[Records provided]

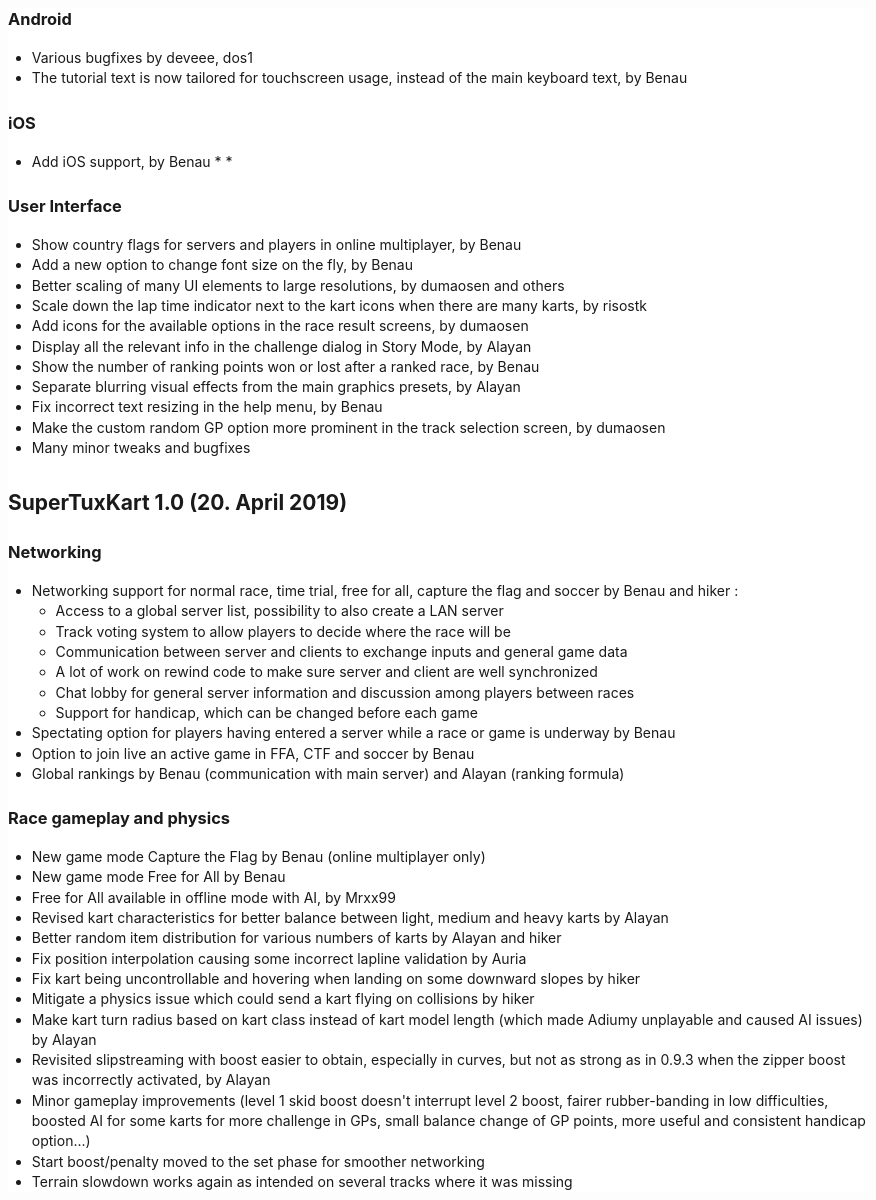 
### Android
* Various bugfixes by deveee, dos1
* The tutorial text is now tailored for touchscreen usage, instead of the main keyboard text, by Benau

### iOS
* Add iOS support, by Benau
    *
    *
    
### User Interface
* Show country flags for servers and players in online multiplayer, by Benau
* Add a new option to change font size on the fly, by Benau
* Better scaling of many UI elements to large resolutions, by dumaosen and others
* Scale down the lap time indicator next to the kart icons when there are many karts, by risostk
* Add icons for the available options in the race result screens, by dumaosen
* Display all the relevant info in the challenge dialog in Story Mode, by Alayan
* Show the number of ranking points won or lost after a ranked race, by Benau
* Separate blurring visual effects from the main graphics presets, by Alayan
* Fix incorrect text resizing in the help menu, by Benau
* Make the custom random GP option more prominent in the track selection screen, by dumaosen
* Many minor tweaks and bugfixes

## SuperTuxKart 1.0 (20. April 2019)
### Networking
* Networking support for normal race, time trial, free for all, capture the flag and soccer by Benau and hiker :
    * Access to a global server list, possibility to also create a LAN server
    * Track voting system to allow players to decide where the race will be
    * Communication between server and clients to exchange inputs and general game data
    * A lot of work on rewind code to make sure server and client are well synchronized
    * Chat lobby for general server information and discussion among players between races
    * Support for handicap, which can be changed before each game
* Spectating option for players having entered a server while a race or game is underway by Benau
* Option to join live an active game in FFA, CTF and soccer by Benau
* Global rankings by Benau (communication with main server) and Alayan (ranking formula)

### Race gameplay and physics
* New game mode Capture the Flag by Benau (online multiplayer only)
* New game mode Free for All by Benau
* Free for All available in offline mode with AI, by Mrxx99
* Revised kart characteristics for better balance between light, medium and heavy karts by Alayan
* Better random item distribution for various numbers of karts by Alayan and hiker
* Fix position interpolation causing some incorrect lapline validation by Auria
* Fix kart being uncontrollable and hovering when landing on some downward slopes by hiker
* Mitigate a physics issue which could send a kart flying on collisions by hiker
* Make kart turn radius based on kart class instead of kart model length (which made Adiumy unplayable and caused AI issues) by Alayan
* Revisited slipstreaming with boost easier to obtain, especially in curves, but not as strong as in 0.9.3 when the zipper boost was incorrectly activated, by Alayan
* Minor gameplay improvements (level 1 skid boost doesn't interrupt level 2 boost, fairer rubber-banding in low difficulties, boosted AI for some karts for more challenge in GPs, small balance change of GP points, more useful and consistent handicap option...)
* Start boost/penalty moved to the set phase for smoother networking
* Terrain slowdown works again as intended on several tracks where it was missing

[/Records provided]

* Exercise instructions: Please output exactly the lines between the one holding "before each game" and the one holding "### Race gameplay and physics" in the records above, inclusive, and nothing more.

* The answer:
    * Support for handicap, which can be changed before each game
* Spectating option for players having entered a server while a race or game is underway by Benau
* Option to join live an active game in FFA, CTF and soccer by Benau
* Global rankings by Benau (communication with main server) and Alayan (ranking formula)

### Race gameplay and physics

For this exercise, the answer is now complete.